:: Assigned task ::
Write out again, exactly, the lines below starting at the one with "These eight moves" and ending at the one with "6) **Map the".

Saved entries
•••

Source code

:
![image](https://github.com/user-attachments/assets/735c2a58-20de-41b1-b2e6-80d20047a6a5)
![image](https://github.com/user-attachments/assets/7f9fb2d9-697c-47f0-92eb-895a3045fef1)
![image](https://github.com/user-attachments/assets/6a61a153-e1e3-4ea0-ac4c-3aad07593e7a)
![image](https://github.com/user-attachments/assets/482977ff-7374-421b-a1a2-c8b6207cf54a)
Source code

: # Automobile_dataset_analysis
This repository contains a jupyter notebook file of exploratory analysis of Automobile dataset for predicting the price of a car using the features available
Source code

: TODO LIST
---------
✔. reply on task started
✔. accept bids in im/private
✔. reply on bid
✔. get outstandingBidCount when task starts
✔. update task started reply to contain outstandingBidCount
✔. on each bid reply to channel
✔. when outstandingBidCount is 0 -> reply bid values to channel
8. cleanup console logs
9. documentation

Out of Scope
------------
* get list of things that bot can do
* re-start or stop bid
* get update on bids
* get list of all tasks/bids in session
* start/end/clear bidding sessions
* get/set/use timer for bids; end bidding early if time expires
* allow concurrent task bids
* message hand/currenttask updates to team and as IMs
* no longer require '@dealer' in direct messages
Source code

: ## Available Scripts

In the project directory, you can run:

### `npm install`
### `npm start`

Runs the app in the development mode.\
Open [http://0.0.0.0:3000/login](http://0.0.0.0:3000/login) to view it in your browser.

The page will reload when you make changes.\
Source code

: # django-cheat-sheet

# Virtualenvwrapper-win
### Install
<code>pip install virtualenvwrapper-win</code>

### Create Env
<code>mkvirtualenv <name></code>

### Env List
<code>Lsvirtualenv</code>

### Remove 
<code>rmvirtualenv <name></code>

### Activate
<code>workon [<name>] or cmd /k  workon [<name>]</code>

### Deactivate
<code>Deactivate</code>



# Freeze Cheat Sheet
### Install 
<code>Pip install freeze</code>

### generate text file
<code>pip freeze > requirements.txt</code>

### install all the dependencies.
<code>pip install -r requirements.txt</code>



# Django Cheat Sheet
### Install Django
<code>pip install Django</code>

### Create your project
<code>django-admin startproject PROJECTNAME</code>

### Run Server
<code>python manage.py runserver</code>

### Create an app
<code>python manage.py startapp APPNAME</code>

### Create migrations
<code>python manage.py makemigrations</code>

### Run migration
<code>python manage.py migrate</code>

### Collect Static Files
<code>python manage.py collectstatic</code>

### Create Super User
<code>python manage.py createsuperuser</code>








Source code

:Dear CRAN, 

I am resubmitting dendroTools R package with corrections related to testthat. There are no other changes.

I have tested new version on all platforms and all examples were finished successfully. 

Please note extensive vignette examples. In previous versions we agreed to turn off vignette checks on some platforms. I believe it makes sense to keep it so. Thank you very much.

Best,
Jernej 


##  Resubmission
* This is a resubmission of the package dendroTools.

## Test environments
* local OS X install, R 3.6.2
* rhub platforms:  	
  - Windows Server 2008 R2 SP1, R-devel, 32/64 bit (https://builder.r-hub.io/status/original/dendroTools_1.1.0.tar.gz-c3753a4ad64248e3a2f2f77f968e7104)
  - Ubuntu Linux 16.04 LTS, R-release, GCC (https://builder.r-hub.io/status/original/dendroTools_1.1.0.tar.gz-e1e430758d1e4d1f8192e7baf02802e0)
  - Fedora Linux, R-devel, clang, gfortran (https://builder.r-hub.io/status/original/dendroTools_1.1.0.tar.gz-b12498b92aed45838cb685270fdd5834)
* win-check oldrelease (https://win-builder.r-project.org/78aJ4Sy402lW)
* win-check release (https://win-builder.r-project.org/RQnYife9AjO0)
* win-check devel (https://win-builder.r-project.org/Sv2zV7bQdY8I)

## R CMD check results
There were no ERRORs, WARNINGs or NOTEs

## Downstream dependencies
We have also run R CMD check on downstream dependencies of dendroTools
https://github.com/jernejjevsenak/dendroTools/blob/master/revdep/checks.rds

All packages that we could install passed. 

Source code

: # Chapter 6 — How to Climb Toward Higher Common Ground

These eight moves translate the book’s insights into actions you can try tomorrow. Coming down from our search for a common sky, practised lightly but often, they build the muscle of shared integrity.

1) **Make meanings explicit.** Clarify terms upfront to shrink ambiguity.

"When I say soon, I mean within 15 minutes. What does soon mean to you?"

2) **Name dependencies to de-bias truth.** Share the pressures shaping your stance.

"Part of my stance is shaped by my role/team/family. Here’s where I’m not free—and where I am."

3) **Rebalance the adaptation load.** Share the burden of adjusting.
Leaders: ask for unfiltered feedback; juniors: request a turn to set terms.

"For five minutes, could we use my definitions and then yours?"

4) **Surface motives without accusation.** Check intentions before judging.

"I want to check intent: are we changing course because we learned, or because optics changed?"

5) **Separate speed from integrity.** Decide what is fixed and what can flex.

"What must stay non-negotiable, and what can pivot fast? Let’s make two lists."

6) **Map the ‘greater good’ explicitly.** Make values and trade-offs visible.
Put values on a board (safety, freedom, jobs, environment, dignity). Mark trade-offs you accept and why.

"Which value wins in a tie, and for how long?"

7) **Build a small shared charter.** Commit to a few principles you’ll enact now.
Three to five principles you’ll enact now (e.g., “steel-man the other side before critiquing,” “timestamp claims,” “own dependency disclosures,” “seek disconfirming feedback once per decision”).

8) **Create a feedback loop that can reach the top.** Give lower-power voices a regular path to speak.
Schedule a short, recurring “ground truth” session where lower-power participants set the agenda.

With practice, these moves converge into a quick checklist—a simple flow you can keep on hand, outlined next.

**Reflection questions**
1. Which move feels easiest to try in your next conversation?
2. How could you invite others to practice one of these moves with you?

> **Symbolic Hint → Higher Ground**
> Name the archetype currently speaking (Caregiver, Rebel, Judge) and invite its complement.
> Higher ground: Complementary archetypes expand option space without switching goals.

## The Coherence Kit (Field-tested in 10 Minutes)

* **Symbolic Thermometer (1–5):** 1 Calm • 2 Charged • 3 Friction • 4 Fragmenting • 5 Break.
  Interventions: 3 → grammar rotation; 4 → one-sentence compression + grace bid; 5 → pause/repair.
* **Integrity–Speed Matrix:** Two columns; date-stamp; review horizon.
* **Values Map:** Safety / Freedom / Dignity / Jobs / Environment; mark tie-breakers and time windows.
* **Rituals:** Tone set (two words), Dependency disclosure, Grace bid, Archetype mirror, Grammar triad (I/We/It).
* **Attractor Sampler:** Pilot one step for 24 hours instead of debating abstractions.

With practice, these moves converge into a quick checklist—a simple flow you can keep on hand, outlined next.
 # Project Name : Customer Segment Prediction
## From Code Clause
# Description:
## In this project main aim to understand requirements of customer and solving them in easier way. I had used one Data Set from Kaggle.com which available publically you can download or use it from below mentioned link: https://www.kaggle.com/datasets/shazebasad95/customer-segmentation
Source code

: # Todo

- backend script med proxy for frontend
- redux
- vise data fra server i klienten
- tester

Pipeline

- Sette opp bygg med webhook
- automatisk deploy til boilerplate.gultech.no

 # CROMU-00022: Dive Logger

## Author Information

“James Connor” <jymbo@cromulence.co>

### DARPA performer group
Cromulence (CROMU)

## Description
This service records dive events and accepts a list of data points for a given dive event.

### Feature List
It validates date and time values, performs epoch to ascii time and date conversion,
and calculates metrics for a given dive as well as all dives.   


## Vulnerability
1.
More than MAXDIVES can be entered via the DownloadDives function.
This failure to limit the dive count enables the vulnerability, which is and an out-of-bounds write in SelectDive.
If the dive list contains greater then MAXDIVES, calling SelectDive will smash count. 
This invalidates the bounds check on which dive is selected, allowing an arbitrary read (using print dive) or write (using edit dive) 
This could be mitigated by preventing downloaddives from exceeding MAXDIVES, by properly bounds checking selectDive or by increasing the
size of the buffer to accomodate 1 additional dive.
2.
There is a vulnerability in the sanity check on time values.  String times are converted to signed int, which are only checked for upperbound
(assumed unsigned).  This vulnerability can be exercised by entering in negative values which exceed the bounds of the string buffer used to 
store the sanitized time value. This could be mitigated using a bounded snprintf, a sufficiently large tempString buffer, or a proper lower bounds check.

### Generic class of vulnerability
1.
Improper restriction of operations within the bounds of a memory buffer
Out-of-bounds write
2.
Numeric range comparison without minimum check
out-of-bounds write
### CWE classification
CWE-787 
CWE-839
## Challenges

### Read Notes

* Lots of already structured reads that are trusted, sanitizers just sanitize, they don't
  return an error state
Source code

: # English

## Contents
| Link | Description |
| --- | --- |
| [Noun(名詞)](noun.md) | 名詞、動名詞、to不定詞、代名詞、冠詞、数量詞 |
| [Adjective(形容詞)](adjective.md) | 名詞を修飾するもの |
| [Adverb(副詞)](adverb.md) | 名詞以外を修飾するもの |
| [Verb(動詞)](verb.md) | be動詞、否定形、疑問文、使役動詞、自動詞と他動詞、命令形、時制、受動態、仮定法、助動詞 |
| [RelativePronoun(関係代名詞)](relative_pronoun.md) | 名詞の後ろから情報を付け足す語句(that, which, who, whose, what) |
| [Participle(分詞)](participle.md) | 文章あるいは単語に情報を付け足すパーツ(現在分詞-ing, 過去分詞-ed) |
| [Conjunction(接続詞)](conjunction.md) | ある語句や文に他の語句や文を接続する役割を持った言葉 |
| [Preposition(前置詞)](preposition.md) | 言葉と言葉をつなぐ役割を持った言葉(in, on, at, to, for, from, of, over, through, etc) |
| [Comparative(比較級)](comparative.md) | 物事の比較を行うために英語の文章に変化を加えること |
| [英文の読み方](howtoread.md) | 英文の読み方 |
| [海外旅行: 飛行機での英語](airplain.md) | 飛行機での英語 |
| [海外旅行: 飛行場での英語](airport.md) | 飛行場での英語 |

•••

:: Exercise output ::
These eight moves translate the book’s insights into actions you can try tomorrow. Coming down from our search for a common sky, practised lightly but often, they build the muscle of shared integrity.

1) **Make meanings explicit.** Clarify terms upfront to shrink ambiguity.

"When I say soon, I mean within 15 minutes. What does soon mean to you?"

2) **Name dependencies to de-bias truth.** Share the pressures shaping your stance.

"Part of my stance is shaped by my role/team/family. Here’s where I’m not free—and where I am."

3) **Rebalance the adaptation load.** Share the burden of adjusting.
Leaders: ask for unfiltered feedback; juniors: request a turn to set terms.

"For five minutes, could we use my definitions and then yours?"

4) **Surface motives without accusation.** Check intentions before judging.

"I want to check intent: are we changing course because we learned, or because optics changed?"

5) **Separate speed from integrity.** Decide what is fixed and what can flex.

"What must stay non-negotiable, and what can pivot fast? Let’s make two lists."

6) **Map the ‘greater good’ explicitly.** Make values and trade-offs visible.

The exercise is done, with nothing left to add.